Records from a data collection:
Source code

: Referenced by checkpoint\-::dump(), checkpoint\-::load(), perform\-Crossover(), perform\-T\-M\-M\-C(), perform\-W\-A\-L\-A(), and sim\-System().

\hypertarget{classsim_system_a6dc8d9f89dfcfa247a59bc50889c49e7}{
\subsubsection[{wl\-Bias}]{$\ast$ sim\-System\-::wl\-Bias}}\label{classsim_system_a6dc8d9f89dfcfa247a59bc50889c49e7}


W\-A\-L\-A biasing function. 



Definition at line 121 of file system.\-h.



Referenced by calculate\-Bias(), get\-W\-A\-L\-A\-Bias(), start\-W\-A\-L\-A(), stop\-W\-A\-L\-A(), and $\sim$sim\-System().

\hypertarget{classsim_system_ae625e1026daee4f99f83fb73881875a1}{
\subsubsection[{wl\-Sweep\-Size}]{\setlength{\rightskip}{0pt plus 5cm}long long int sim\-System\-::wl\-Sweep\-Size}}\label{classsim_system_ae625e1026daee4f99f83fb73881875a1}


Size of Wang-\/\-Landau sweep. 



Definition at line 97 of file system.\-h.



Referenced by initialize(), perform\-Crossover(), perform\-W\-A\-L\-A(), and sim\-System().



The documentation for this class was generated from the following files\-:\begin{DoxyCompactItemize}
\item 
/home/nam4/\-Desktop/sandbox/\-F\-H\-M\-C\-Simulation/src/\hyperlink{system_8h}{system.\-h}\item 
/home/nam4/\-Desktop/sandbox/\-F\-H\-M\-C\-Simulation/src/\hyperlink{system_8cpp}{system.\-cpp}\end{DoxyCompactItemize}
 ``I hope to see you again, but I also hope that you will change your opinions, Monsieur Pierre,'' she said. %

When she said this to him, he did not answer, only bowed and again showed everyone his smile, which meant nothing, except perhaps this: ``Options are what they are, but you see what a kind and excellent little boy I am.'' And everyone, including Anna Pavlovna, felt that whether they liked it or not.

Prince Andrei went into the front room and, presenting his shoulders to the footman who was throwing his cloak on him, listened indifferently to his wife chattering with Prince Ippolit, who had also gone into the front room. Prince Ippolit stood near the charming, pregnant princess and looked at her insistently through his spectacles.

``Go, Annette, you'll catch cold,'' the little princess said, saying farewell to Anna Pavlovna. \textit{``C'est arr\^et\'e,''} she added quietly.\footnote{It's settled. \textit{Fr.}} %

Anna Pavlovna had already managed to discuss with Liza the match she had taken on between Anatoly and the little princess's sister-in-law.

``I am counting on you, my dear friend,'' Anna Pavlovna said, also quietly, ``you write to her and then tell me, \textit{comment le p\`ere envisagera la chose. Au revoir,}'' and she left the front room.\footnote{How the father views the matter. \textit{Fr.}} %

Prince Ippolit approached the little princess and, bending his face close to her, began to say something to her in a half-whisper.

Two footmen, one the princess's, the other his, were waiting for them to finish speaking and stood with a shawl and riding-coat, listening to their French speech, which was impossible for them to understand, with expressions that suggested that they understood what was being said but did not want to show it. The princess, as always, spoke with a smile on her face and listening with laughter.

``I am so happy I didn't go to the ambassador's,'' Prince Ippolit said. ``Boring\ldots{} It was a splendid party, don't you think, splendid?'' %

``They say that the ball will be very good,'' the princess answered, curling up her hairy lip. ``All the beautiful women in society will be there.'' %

**Requirement**:
Looking at the data above, show all lines where the word "what" occurs.

**Task answer**:
When she said this to him, he did not answer, only bowed and again showed everyone his smile, which meant nothing, except perhaps this: ``Options are what they are, but you see what a kind and excellent little boy I am.'' And everyone, including Anna Pavlovna, felt that whether they liked it or not.
Two footmen, one the princess's, the other his, were waiting for them to finish speaking and stood with a shawl and riding-coat, listening to their French speech, which was impossible for them to understand, with expressions that suggested that they understood what was being said but did not want to show it. The princess, as always, spoke with a smile on her face and listening with laughter.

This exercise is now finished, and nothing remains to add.